Data extracted from a collection
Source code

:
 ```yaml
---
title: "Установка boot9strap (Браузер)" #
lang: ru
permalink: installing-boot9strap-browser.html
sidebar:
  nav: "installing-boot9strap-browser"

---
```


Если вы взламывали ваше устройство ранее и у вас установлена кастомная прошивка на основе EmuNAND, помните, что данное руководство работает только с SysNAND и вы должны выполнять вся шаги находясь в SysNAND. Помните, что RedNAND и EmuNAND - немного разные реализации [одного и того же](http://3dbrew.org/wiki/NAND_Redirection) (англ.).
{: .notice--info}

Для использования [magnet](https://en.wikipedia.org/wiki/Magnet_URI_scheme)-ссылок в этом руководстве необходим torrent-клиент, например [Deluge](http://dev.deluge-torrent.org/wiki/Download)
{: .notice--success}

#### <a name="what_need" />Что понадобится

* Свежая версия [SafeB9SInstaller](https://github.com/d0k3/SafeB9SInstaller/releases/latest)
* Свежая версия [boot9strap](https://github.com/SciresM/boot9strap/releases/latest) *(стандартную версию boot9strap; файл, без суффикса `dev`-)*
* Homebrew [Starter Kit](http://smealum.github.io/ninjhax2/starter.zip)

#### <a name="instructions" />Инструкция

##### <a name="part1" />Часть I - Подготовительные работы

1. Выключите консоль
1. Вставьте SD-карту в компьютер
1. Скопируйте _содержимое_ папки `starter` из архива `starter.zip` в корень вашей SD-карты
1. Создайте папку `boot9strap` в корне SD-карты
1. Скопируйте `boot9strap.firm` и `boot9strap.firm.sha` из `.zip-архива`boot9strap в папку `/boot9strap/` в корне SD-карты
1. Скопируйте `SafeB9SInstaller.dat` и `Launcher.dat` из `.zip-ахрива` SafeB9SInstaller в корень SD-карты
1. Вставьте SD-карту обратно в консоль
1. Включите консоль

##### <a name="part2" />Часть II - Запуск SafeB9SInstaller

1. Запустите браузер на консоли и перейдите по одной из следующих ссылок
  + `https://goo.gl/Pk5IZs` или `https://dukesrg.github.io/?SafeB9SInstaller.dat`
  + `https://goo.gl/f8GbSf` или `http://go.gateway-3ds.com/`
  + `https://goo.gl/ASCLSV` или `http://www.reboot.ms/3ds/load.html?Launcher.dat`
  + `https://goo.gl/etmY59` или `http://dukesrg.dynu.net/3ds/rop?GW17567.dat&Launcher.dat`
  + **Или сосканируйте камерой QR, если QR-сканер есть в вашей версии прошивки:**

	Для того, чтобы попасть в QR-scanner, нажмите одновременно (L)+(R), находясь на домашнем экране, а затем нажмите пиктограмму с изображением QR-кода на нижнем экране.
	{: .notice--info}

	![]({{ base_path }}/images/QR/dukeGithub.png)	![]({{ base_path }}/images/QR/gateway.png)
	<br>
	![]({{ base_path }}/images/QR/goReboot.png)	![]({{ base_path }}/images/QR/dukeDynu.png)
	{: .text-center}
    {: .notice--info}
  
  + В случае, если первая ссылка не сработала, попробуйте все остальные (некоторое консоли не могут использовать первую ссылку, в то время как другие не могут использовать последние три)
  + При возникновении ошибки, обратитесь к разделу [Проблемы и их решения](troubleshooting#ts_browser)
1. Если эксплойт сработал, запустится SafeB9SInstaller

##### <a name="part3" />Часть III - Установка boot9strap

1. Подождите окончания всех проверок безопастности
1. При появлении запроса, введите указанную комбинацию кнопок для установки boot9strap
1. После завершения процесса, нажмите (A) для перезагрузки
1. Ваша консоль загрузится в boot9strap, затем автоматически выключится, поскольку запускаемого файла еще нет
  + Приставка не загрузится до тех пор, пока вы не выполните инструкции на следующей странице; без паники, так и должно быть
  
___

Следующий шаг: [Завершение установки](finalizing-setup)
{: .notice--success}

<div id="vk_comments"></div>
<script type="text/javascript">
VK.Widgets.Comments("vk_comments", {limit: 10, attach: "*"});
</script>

---

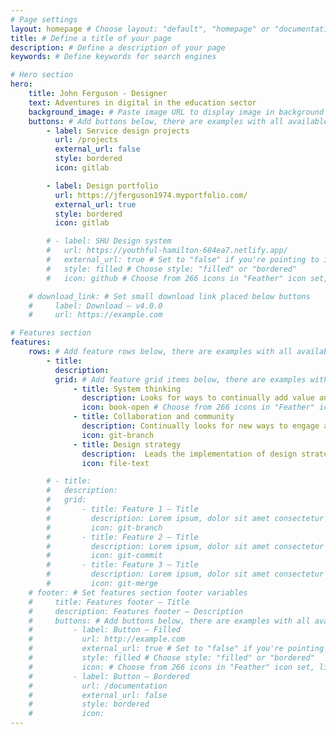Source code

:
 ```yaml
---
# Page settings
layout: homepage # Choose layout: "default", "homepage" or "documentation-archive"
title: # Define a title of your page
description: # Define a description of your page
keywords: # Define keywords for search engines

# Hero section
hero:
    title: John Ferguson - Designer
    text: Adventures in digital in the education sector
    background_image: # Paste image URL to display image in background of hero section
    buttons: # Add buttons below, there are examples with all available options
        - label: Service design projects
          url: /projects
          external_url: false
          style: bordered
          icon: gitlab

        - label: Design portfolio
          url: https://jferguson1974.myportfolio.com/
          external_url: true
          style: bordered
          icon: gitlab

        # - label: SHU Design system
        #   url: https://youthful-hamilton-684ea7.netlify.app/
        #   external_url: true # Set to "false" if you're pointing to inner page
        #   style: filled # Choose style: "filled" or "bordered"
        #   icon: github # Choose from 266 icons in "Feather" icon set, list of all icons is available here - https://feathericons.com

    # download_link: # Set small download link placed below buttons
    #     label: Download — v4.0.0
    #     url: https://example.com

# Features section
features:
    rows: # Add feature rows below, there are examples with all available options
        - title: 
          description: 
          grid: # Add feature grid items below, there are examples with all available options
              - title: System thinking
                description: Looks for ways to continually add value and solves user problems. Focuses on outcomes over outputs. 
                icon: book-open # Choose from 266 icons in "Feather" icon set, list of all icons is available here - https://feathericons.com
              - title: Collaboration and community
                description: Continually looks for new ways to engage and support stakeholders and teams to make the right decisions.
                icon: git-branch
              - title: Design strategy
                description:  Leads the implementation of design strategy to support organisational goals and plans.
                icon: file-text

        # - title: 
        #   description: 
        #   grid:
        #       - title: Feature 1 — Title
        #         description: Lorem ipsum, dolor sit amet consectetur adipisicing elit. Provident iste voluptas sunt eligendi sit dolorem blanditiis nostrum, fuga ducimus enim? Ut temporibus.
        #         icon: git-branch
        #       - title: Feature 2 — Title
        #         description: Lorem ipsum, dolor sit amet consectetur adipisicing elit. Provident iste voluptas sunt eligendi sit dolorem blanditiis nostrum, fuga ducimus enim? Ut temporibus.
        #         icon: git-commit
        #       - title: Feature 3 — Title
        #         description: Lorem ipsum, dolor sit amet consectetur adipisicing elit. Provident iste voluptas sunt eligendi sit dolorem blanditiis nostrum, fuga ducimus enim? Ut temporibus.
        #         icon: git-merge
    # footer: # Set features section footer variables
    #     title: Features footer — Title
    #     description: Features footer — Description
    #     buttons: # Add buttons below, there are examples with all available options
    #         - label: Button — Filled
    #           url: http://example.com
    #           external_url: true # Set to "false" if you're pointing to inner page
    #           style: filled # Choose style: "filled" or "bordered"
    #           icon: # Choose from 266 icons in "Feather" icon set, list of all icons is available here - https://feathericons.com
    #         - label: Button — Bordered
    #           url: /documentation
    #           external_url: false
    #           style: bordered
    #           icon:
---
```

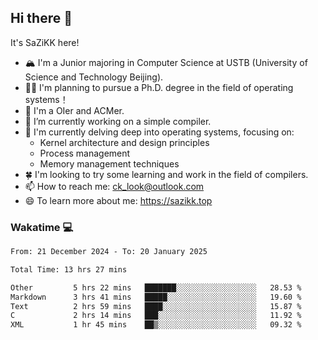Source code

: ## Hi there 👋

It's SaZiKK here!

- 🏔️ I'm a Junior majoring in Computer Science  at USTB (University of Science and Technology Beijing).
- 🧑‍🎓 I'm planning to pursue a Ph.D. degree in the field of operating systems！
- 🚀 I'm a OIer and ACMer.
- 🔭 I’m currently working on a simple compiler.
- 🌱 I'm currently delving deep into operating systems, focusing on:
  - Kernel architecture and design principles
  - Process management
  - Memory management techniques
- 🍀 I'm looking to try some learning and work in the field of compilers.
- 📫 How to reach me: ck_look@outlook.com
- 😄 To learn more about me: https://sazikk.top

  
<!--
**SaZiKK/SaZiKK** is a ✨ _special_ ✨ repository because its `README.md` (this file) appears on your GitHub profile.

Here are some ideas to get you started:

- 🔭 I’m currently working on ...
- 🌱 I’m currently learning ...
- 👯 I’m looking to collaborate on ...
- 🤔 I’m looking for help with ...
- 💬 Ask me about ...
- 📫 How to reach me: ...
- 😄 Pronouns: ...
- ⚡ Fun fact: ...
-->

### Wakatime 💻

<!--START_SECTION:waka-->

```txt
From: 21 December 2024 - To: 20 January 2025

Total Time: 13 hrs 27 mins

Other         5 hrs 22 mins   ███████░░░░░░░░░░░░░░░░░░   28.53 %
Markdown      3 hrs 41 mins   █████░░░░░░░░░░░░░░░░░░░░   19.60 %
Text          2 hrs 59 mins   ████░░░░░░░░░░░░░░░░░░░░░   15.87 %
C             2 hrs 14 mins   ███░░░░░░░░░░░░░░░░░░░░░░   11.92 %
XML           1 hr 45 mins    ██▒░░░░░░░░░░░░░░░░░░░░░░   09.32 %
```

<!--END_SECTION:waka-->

==

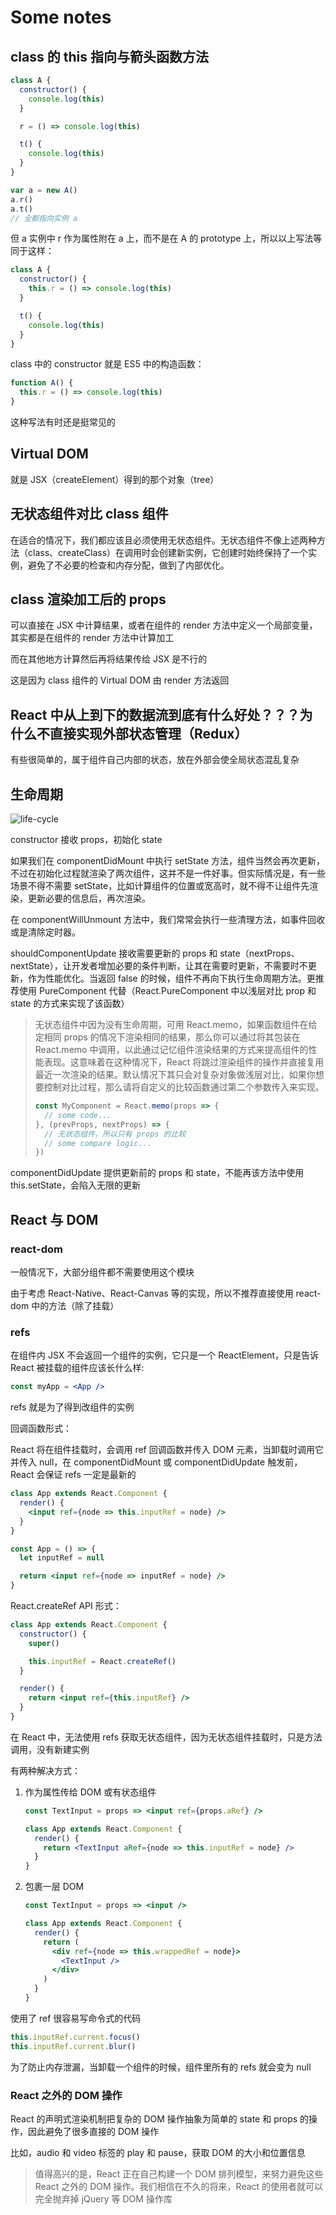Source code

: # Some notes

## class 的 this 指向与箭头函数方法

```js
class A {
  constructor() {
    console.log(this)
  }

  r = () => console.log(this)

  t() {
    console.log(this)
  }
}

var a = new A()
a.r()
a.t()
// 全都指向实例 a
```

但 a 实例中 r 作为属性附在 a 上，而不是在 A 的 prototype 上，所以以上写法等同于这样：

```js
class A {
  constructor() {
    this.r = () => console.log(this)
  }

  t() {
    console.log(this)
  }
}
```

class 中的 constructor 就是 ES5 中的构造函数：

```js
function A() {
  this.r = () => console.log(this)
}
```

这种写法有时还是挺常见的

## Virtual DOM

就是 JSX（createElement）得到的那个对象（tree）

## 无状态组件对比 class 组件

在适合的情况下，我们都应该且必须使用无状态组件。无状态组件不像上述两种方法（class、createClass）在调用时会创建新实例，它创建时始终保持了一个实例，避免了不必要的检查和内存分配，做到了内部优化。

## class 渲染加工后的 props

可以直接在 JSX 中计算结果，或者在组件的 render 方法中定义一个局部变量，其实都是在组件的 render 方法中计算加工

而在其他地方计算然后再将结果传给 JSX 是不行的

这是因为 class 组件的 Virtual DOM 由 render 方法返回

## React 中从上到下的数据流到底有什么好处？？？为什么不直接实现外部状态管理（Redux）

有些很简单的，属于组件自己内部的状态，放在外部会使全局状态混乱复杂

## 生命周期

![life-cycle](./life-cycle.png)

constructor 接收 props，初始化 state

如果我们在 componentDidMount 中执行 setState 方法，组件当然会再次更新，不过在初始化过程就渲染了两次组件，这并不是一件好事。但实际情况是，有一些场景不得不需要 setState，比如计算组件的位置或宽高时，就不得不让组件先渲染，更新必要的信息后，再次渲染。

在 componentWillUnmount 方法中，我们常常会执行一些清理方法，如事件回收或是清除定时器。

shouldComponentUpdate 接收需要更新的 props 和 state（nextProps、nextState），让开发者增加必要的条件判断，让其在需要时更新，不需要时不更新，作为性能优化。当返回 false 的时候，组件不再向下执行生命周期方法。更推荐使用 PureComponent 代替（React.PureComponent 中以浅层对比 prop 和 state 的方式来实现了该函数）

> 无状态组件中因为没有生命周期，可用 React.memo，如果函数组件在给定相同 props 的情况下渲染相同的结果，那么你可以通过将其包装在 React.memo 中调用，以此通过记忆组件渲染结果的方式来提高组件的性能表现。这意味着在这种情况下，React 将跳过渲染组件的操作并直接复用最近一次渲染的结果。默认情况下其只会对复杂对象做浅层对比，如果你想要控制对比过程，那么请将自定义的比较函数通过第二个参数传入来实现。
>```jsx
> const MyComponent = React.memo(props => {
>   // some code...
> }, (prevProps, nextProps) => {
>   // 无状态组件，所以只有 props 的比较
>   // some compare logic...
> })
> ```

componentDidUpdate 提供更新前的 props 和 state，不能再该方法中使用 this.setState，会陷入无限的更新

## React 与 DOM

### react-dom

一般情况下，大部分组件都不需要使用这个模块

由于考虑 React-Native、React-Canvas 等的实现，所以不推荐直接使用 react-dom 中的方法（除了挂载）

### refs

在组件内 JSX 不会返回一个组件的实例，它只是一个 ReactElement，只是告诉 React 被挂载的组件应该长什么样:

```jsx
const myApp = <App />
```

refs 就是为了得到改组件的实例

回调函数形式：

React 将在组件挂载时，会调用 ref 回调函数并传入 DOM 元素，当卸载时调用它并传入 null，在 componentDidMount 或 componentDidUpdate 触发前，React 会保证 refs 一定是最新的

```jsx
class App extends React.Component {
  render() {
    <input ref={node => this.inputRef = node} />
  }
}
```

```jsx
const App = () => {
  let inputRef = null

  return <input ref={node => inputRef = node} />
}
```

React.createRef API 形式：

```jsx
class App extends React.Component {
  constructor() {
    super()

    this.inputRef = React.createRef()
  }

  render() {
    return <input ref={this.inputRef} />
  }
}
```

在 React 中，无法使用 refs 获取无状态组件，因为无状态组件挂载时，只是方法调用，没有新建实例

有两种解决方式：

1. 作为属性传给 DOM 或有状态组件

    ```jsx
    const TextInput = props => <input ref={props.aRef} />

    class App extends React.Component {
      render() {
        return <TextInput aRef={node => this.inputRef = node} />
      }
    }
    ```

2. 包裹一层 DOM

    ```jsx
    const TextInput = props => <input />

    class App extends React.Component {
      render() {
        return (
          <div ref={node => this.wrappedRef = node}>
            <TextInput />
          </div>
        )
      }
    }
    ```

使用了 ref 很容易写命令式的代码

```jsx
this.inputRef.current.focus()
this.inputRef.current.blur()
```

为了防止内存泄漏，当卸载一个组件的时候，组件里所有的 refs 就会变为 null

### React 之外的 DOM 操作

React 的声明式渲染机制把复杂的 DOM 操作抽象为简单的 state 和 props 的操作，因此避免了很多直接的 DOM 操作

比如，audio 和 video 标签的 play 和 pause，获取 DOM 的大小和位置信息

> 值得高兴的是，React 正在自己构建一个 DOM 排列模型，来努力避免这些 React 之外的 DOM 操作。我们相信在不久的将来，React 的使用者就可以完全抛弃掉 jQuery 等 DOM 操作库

### INSTRUCTIONS TO FOLLOW
Every line above with the string "вашей" in it needs to be copied.

### PROBLEM SOLUTION
1. Скопируйте _содержимое_ папки `starter` из архива `starter.zip` в корень вашей SD-карты
  + **Или сосканируйте камерой QR, если QR-сканер есть в вашей версии прошивки:**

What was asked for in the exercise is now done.